Specific Hormone Linked to Alcohol Abuse and Cravings, Research Finds
Research from the National Institute on Alcohol Abuse and Alcoholism (aka NIAAA, a division of the National Institutes of Health) has revealed that a specific hormone, aldosterone, could be linked to the potential for alcohol abuse in individuals.
Published in Molecular Psychiatry, these new findings could signal a breakthrough in treatment for alcoholism.
While the research has only proved a correlation, rather than a direct link, the results of the study certainly bear further scrutiny by addiction treatment and other medical professionals.
What is Aldosterone?
The National Institutes of Health (NIH) and other agencies state that aldosterone regulates the body’s electrolyte and fluid balance. The hormone binds to mineralocorticoid receptors, or MRs, some of which are located in the brain, particularly in the amygdala and prefrontal cortex.

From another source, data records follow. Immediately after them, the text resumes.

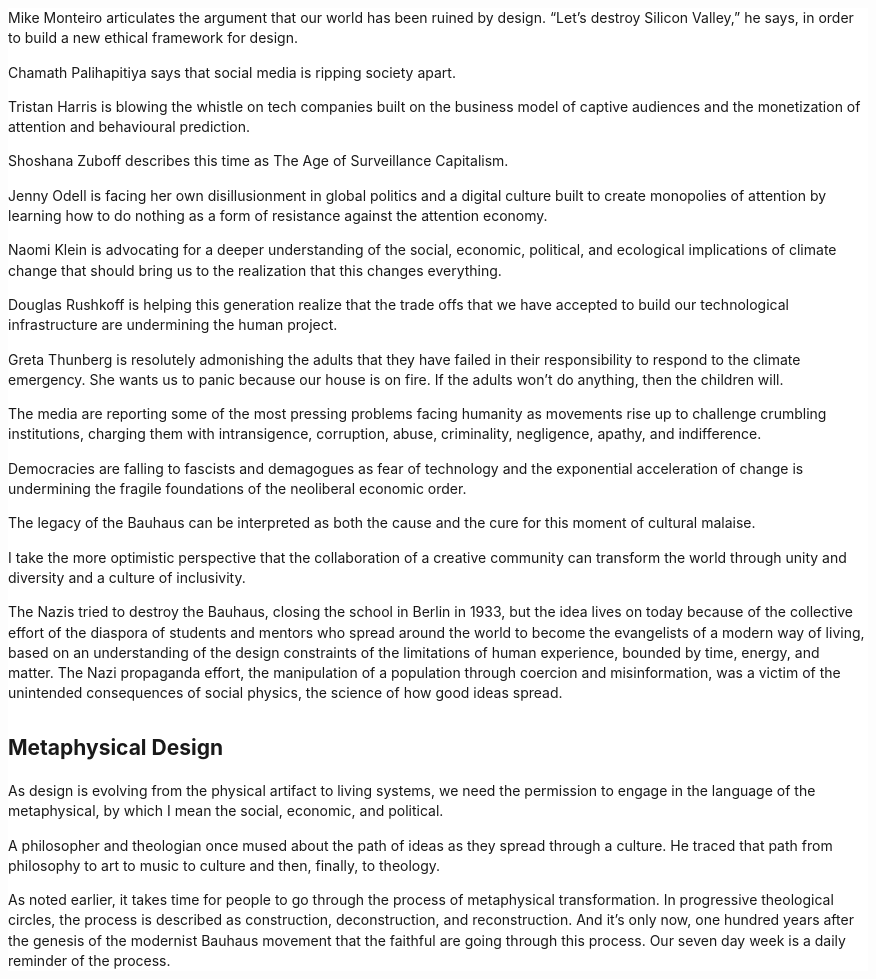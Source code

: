 Mike Monteiro articulates the argument that our world has been ruined by design. “Let’s destroy Silicon Valley,” he says, in order to build a new ethical framework for design.

Chamath Palihapitiya says that social media is ripping society apart.

Tristan Harris is blowing the whistle on tech companies built on the business model of captive audiences and the monetization of attention and behavioural prediction.

Shoshana Zuboff describes this time as The Age of Surveillance Capitalism.

Jenny Odell is facing her own disillusionment in global politics and a digital culture built to create monopolies of attention by learning how to do nothing as a form of resistance against the attention economy.

Naomi Klein is advocating for a deeper understanding of the social, economic, political, and ecological implications of climate change that should bring us to the realization that this changes everything.

Douglas Rushkoff is helping this generation realize that the trade offs that we have accepted to build our technological infrastructure are undermining the human project.

Greta Thunberg is resolutely admonishing the adults that they have failed in their responsibility to respond to the climate emergency. She wants us to panic because our house is on fire. If the adults won’t do anything, then the children will.

The media are reporting some of the most pressing problems facing humanity as movements rise up to challenge crumbling institutions, charging them with intransigence, corruption, abuse, criminality, negligence, apathy, and indifference.

Democracies are falling to fascists and demagogues as fear of technology and the exponential acceleration of change is undermining the fragile foundations of the neoliberal economic order.

The legacy of the Bauhaus can be interpreted as both the cause and the cure for this moment of cultural malaise.

I take the more optimistic perspective that the collaboration of a creative community can transform the world through unity and diversity and a culture of inclusivity.

The Nazis tried to destroy the Bauhaus, closing the school in Berlin in 1933, but the idea lives on today because of the collective effort of the diaspora of students and mentors who spread around the world to become the evangelists of a modern way of living, based on an understanding of the design constraints of the limitations of human experience, bounded by time, energy, and matter. The Nazi propaganda effort, the manipulation of a population through coercion and misinformation, was a victim of the unintended consequences of social physics, the science of how good ideas spread.

## Metaphysical Design

As design is evolving from the physical artifact to living systems, we need the permission to engage in the language of the metaphysical, by which I mean the social, economic, and political.

A philosopher and theologian once mused about the path of ideas as they spread through a culture. He traced that path from philosophy to art to music to culture and then, finally, to theology.

As noted earlier, it takes time for people to go through the process of metaphysical transformation. In progressive theological circles, the process is described as construction, deconstruction, and reconstruction. And it’s only now, one hundred years after the genesis of the modernist Bauhaus movement that the faithful are going through this process. Our seven day week is a daily reminder of the process.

When a person struggles with substance abuse, their emotions and decision making may be affected by dysfunction of the amygdala, which is where aldosterone comes into play.
In a press release written by the NIH, study co-author Dr. Kathleen Grant stated that, “The amygdala is a key regulator of emotion and stress and its adaptation to aldosterone signaling due to chronic alcohol drinking illustrates fundamental adaptations across organ systems that underlie the pathological state associated with AUD [alcohol use disorder].”

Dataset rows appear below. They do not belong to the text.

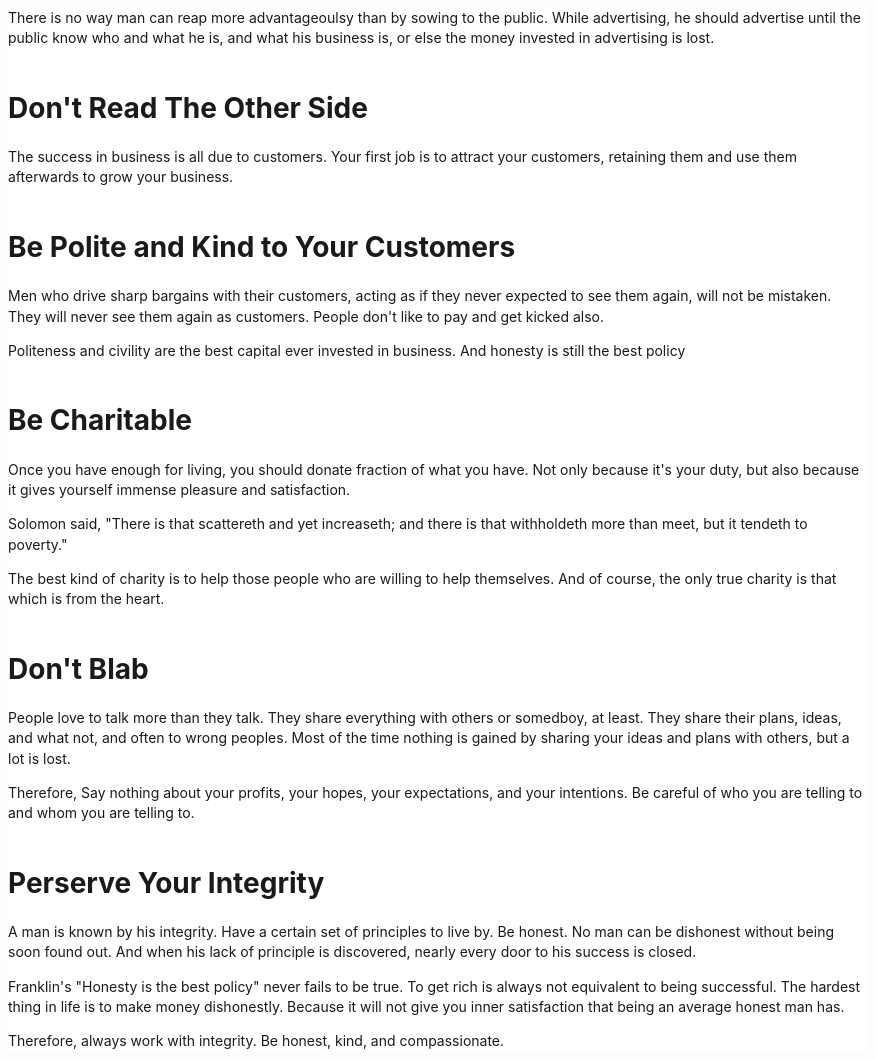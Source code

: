 There is no way man can reap more advantageoulsy than by sowing to the public. While advertising, he should advertise until the public know who and what he is, and what his business is, or else the money invested in advertising is lost.

# Don't Read The Other Side

The success in business is all due to customers. Your first job is to attract your customers, retaining them and use them afterwards to grow your business.

# Be Polite and Kind to Your Customers
Men who drive sharp bargains with their customers, acting as if they never expected to see them again, will not be mistaken. They will never see them again as customers. People don't like to pay and get kicked also.

Politeness and civility are the best capital ever invested in business. And honesty is still the best policy

# Be Charitable
Once you have enough for living, you should donate fraction of what you have. Not only because it's your duty, but also because it gives yourself immense pleasure and satisfaction.

Solomon said, "There is that scattereth and yet increaseth; and there is that withholdeth more than meet, but it tendeth to poverty."

The best kind of charity is to help those people who are willing to help themselves. And of course, the only true charity is that which is from the heart.

# Don't Blab
People love to talk more than they talk. They share everything with others or somedboy, at least. They share their plans, ideas, and what not, and often to wrong peoples. Most of the time nothing is gained by sharing your ideas and plans with others, but a lot is lost.

Therefore, Say nothing about your profits, your hopes, your expectations, and your intentions. Be careful of who you are telling to and whom you are telling to.

# Perserve Your Integrity
A man is known by his integrity. Have a certain set of principles to live by. Be honest. No man can be dishonest without being soon found out. And when his lack of principle is discovered, nearly every door to his success is closed.

Franklin's "Honesty is the best policy" never fails to be true. To get rich is always not equivalent to being successful. The hardest thing in life is to make money dishonestly. Because it will not give you inner satisfaction that being an average honest man has.

Therefore, always work with integrity. Be honest, kind, and compassionate.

With this in mind, the research also suggests that clinicians could take this newfound understanding of the brain and alcohol abuse to better tailor treatments developed specifically for alcoholism.
As more research becomes available about alcoholism and its links within our genetic and hormonal makeup, it is obvious that alcohol use disorders must be studied with the intent to create treatments that will help those who are struggling worldwide.
The National Council on Alcoholism and Drug Dependence (NCADD) estimates over 17.6 million people suffer from alcohol abuse or dependence in the United States alone. This statistic does not cover those who engage in binge drinking or at-risk behaviors that may lead to alcoholism in the future.
Alcohol’s effects on the brain have been well-documented; understanding these effects and connections moves us further toward the goal of providing treatment for those who are in need, as well as preventing a continued cycle of alcohol-related deaths.